Data records >>
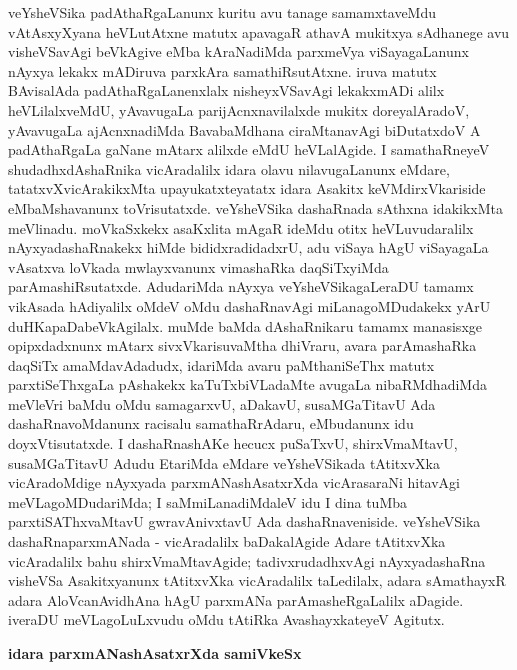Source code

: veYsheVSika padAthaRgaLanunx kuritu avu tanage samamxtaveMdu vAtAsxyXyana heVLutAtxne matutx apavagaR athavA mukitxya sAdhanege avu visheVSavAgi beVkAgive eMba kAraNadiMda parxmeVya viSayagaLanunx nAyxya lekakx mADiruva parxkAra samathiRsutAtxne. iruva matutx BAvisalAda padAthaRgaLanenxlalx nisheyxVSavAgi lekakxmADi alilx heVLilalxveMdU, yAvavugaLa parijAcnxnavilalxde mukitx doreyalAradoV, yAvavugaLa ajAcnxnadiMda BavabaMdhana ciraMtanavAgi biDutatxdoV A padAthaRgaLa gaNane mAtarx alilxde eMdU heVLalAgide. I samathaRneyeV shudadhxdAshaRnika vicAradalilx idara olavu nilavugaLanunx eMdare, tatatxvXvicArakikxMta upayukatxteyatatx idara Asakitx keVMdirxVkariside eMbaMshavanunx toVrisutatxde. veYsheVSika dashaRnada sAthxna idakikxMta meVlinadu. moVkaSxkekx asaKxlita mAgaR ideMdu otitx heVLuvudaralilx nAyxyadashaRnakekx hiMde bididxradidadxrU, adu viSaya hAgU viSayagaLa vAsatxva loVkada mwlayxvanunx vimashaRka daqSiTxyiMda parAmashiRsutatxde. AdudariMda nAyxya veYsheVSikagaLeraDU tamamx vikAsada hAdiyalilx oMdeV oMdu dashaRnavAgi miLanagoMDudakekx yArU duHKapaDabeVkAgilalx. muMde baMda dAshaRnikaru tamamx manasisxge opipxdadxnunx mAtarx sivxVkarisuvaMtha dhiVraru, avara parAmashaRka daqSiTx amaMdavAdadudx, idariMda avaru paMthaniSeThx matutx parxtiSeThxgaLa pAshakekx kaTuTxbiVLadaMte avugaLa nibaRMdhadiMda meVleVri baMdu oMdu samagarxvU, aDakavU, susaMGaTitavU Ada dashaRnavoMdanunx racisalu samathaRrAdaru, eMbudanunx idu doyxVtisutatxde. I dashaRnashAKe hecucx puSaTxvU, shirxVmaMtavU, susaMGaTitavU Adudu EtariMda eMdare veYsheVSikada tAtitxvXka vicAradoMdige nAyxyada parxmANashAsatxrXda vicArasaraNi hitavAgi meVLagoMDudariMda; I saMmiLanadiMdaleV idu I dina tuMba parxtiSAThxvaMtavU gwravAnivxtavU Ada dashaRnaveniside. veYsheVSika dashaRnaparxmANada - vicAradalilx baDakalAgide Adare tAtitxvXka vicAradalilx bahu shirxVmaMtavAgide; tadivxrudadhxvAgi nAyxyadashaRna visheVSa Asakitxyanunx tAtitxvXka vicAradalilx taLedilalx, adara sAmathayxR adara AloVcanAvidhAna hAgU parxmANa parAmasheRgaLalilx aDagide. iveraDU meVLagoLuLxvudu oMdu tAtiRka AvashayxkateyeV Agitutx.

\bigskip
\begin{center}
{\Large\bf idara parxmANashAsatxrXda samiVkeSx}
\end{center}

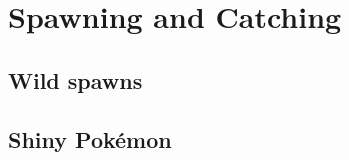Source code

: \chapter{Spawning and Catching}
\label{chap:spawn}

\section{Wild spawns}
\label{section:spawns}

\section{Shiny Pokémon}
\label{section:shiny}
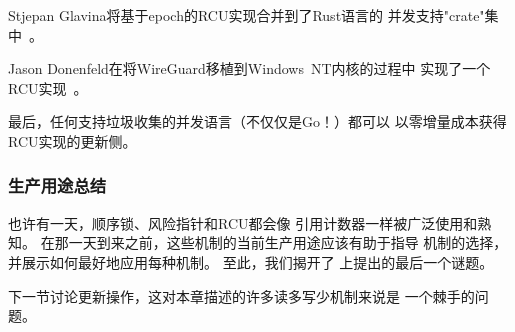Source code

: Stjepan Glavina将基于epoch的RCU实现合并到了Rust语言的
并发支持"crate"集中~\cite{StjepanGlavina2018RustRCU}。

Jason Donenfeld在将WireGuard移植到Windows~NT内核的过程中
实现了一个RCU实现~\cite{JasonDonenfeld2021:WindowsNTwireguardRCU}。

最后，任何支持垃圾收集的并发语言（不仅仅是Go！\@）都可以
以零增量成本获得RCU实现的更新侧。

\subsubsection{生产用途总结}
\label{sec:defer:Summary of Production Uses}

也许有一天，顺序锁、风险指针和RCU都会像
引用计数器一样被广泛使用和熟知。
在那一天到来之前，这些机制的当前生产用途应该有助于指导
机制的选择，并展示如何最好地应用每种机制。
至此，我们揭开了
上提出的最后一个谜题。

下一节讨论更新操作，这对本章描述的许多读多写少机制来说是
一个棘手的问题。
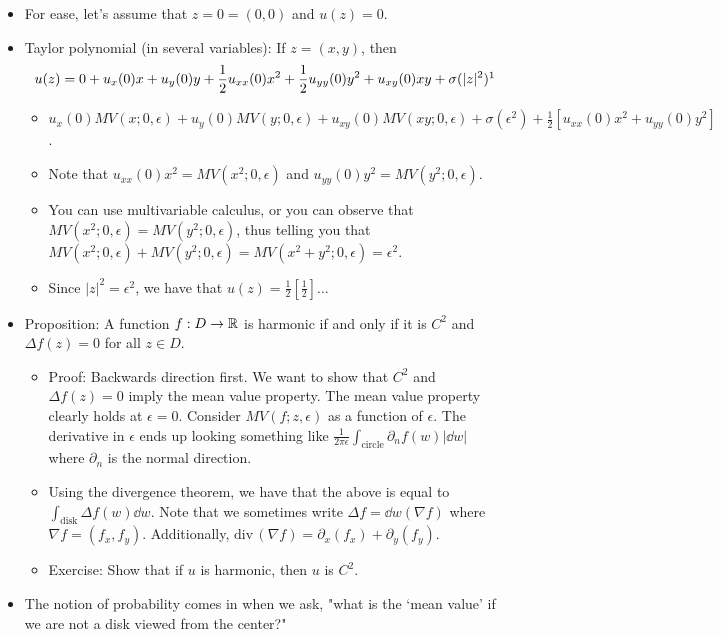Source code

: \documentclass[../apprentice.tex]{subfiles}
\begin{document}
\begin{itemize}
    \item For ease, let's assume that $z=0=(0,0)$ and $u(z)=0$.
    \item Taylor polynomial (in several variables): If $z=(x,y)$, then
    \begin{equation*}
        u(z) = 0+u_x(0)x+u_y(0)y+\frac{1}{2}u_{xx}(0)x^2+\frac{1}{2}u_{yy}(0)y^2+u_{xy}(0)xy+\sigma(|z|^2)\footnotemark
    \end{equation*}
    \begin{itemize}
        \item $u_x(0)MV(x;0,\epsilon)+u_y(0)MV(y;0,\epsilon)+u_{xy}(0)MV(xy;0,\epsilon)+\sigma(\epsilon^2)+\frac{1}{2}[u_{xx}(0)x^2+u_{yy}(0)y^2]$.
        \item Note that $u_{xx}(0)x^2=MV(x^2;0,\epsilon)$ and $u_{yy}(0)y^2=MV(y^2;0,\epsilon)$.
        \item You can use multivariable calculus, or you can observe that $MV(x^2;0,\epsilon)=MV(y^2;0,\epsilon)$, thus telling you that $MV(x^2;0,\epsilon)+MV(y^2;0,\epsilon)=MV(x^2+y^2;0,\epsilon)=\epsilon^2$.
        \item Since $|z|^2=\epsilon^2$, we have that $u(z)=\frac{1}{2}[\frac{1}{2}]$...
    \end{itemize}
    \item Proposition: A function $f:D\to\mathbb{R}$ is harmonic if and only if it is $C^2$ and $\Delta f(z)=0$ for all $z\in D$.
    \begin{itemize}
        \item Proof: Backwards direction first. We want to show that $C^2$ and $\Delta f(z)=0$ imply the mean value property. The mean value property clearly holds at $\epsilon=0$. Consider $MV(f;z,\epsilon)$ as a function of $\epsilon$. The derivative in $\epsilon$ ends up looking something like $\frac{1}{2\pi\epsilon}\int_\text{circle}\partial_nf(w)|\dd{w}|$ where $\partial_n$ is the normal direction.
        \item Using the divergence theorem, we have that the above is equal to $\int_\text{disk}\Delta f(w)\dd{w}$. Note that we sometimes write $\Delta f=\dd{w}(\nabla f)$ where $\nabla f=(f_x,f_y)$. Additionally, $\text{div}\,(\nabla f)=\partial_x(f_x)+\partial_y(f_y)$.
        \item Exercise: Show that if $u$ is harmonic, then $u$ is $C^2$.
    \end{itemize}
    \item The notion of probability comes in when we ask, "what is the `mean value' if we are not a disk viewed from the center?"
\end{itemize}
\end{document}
...
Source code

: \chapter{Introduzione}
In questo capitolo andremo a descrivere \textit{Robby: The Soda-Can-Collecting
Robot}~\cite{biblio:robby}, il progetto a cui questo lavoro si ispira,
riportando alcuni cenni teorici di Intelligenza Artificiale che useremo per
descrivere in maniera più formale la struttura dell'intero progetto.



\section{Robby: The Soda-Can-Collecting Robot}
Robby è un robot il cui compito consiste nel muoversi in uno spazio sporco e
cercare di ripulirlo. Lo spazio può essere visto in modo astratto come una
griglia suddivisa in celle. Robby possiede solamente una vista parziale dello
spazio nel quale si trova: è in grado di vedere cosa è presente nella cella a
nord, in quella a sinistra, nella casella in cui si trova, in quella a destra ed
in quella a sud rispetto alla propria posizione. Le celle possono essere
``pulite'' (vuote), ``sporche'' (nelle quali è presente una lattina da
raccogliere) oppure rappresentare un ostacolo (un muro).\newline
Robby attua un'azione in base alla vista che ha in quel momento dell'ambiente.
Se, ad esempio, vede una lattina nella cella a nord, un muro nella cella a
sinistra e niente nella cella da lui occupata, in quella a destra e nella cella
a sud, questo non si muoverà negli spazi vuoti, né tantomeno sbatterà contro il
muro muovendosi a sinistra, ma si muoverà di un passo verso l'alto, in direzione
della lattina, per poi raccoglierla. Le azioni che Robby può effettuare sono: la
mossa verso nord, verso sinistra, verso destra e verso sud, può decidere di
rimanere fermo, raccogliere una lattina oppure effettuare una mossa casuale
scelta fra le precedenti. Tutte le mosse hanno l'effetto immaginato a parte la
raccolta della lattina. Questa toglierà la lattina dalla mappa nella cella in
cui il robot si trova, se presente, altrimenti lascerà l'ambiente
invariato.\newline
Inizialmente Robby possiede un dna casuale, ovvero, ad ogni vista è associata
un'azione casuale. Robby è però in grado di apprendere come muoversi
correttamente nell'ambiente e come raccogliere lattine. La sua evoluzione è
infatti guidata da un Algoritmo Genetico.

Instructions to follow >>
Please return the material above only from the line that holds "以零增量成本获得RCU实现的更新侧。" through the line that holds "Using the divergence", exactly as it stands, ends included and pictures omitted.

Output of the task >>
以零增量成本获得RCU实现的更新侧。

\subsubsection{生产用途总结}
\label{sec:defer:Summary of Production Uses}

也许有一天，顺序锁、风险指针和RCU都会像
引用计数器一样被广泛使用和熟知。
在那一天到来之前，这些机制的当前生产用途应该有助于指导
机制的选择，并展示如何最好地应用每种机制。
至此，我们揭开了
上提出的最后一个谜题。

下一节讨论更新操作，这对本章描述的许多读多写少机制来说是
一个棘手的问题。
Source code

: \documentclass[../apprentice.tex]{subfiles}
\begin{document}
\begin{itemize}
    \item For ease, let's assume that $z=0=(0,0)$ and $u(z)=0$.
    \item Taylor polynomial (in several variables): If $z=(x,y)$, then
    \begin{equation*}
        u(z) = 0+u_x(0)x+u_y(0)y+\frac{1}{2}u_{xx}(0)x^2+\frac{1}{2}u_{yy}(0)y^2+u_{xy}(0)xy+\sigma(|z|^2)\footnotemark
    \end{equation*}
    \begin{itemize}
        \item $u_x(0)MV(x;0,\epsilon)+u_y(0)MV(y;0,\epsilon)+u_{xy}(0)MV(xy;0,\epsilon)+\sigma(\epsilon^2)+\frac{1}{2}[u_{xx}(0)x^2+u_{yy}(0)y^2]$.
        \item Note that $u_{xx}(0)x^2=MV(x^2;0,\epsilon)$ and $u_{yy}(0)y^2=MV(y^2;0,\epsilon)$.
        \item You can use multivariable calculus, or you can observe that $MV(x^2;0,\epsilon)=MV(y^2;0,\epsilon)$, thus telling you that $MV(x^2;0,\epsilon)+MV(y^2;0,\epsilon)=MV(x^2+y^2;0,\epsilon)=\epsilon^2$.
        \item Since $|z|^2=\epsilon^2$, we have that $u(z)=\frac{1}{2}[\frac{1}{2}]$...
    \end{itemize}
    \item Proposition: A function $f:D\to\mathbb{R}$ is harmonic if and only if it is $C^2$ and $\Delta f(z)=0$ for all $z\in D$.
    \begin{itemize}
        \item Proof: Backwards direction first. We want to show that $C^2$ and $\Delta f(z)=0$ imply the mean value property. The mean value property clearly holds at $\epsilon=0$. Consider $MV(f;z,\epsilon)$ as a function of $\epsilon$. The derivative in $\epsilon$ ends up looking something like $\frac{1}{2\pi\epsilon}\int_\text{circle}\partial_nf(w)|\dd{w}|$ where $\partial_n$ is the normal direction.
        \item Using the divergence theorem, we have that the above is equal to $\int_\text{disk}\Delta f(w)\dd{w}$. Note that we sometimes write $\Delta f=\dd{w}(\nabla f)$ where $\nabla f=(f_x,f_y)$. Additionally, $\text{div}\,(\nabla f)=\partial_x(f_x)+\partial_y(f_y)$.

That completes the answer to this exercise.